# Task item:
Scan the entries below and return each line that contains "Jane".

# Given data:
[Start of section]
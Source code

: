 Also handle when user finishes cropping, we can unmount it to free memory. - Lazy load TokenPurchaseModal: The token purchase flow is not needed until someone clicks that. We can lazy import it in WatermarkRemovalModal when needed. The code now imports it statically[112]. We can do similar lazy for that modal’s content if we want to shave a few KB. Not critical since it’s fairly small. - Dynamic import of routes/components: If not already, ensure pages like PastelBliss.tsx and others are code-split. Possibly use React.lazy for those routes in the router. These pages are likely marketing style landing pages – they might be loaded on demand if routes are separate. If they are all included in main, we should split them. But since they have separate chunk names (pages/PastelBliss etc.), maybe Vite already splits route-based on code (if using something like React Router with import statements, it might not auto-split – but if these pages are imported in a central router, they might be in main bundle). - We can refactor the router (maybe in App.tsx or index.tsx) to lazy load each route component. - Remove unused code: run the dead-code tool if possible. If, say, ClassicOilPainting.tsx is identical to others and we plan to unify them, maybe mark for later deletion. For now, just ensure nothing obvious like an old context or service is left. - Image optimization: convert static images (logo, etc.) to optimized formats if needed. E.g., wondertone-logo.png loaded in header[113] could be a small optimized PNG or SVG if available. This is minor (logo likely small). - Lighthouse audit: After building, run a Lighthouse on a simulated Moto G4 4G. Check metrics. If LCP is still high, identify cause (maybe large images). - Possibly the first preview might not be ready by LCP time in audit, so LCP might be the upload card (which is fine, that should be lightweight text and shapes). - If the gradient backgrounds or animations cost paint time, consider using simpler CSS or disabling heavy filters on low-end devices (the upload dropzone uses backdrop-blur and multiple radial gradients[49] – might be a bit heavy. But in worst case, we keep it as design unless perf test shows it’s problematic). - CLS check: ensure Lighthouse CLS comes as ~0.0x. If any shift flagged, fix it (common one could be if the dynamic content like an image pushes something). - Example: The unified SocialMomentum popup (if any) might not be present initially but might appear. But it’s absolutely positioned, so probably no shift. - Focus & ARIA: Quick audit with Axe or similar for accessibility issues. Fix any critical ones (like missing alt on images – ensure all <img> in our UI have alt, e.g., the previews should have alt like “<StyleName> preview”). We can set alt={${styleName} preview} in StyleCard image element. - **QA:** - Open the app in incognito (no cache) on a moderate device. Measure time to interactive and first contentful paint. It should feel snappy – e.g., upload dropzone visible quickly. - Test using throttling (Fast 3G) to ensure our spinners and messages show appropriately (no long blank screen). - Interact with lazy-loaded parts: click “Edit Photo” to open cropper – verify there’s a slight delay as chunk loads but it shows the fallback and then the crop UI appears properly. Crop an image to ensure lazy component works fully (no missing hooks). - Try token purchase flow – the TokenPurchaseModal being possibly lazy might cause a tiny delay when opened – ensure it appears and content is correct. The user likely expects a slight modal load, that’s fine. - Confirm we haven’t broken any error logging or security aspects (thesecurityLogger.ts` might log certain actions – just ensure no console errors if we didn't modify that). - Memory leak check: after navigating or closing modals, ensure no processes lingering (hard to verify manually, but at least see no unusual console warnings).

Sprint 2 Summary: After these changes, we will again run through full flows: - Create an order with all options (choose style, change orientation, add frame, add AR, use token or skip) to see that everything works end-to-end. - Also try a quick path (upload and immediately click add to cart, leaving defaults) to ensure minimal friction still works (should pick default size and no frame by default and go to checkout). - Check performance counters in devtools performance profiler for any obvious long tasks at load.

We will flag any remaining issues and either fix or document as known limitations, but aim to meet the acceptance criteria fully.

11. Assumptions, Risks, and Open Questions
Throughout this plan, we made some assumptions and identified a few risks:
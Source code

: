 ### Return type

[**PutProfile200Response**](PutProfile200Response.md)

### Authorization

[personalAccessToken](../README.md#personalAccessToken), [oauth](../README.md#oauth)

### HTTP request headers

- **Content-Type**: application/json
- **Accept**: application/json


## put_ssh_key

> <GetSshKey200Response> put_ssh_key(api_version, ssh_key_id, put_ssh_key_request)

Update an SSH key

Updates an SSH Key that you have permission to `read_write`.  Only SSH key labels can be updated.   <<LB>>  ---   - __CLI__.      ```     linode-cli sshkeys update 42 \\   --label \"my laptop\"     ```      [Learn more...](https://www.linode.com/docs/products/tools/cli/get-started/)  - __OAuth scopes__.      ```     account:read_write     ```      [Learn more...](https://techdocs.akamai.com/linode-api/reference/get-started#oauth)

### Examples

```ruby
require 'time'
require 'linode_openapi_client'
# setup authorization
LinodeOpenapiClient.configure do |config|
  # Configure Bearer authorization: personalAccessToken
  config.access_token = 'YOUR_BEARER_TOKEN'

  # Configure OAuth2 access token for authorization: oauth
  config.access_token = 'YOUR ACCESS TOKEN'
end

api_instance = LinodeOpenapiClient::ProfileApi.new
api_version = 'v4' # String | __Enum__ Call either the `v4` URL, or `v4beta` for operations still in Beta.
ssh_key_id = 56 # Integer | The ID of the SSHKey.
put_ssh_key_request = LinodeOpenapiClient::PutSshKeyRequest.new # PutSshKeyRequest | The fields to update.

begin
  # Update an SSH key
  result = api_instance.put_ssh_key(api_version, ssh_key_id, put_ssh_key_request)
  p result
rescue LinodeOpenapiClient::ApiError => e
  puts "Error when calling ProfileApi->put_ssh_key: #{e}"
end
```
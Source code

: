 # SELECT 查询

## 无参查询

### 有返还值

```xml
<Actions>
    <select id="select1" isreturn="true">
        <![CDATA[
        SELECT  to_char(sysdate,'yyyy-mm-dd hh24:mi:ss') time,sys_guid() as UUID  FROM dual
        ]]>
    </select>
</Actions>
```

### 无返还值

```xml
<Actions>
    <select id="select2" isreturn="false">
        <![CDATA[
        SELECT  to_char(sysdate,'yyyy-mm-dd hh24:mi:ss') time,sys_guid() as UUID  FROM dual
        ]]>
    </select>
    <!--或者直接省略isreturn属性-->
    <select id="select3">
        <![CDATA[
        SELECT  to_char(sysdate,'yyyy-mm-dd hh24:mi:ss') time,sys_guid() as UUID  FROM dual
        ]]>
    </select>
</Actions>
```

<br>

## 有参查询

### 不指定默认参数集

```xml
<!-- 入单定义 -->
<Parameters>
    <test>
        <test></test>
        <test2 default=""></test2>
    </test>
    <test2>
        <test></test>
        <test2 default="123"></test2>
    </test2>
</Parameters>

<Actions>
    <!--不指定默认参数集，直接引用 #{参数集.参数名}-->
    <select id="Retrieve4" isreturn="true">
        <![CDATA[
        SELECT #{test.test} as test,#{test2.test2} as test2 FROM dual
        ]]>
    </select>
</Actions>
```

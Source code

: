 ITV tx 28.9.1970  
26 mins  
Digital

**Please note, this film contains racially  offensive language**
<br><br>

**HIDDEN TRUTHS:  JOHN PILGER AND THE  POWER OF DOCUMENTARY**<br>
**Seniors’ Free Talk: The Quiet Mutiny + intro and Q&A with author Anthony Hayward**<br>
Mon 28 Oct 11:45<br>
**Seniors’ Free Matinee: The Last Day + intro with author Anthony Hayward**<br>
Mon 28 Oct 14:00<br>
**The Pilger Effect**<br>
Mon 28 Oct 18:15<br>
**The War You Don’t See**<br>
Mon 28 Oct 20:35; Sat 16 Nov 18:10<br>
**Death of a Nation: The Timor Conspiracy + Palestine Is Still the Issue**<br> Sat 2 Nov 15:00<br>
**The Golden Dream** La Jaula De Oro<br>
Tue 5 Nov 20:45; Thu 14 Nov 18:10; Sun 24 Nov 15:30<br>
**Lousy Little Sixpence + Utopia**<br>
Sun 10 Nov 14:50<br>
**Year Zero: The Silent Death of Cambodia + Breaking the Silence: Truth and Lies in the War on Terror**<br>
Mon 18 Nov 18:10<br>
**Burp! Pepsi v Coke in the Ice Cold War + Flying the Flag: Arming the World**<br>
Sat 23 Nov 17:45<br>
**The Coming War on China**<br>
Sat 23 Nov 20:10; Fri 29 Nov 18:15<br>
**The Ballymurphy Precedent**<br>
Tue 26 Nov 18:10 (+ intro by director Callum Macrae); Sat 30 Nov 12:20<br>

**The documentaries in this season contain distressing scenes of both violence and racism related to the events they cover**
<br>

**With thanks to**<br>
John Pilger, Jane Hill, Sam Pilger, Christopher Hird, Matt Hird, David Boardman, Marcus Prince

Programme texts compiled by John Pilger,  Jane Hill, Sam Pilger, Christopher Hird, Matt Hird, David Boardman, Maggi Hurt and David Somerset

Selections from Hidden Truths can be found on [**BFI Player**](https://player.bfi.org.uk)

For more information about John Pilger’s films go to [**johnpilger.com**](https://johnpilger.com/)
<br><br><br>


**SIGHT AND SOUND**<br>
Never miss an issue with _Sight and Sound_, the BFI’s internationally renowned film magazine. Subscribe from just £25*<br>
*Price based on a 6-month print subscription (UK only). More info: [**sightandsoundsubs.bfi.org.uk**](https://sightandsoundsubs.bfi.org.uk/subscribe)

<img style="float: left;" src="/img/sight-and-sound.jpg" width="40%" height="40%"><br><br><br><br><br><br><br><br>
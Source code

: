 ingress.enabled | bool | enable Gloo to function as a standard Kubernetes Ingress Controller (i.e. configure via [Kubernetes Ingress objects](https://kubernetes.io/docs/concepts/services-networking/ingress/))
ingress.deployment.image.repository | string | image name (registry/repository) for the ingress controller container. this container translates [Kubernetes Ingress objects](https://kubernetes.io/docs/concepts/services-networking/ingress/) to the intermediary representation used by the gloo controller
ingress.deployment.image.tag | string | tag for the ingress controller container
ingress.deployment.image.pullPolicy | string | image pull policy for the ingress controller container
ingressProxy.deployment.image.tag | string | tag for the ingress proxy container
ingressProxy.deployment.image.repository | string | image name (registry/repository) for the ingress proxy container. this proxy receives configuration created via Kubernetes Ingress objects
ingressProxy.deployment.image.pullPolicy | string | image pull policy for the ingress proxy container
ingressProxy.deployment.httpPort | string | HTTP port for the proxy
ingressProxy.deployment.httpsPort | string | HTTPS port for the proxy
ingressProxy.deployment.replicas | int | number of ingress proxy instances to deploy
[End of section]
# Answer:
John Pilger, Jane Hill, Sam Pilger, Christopher Hird, Matt Hird, David Boardman, Marcus Prince
Programme texts compiled by John Pilger,  Jane Hill, Sam Pilger, Christopher Hird, Matt Hird, David Boardman, Maggi Hurt and David Somerset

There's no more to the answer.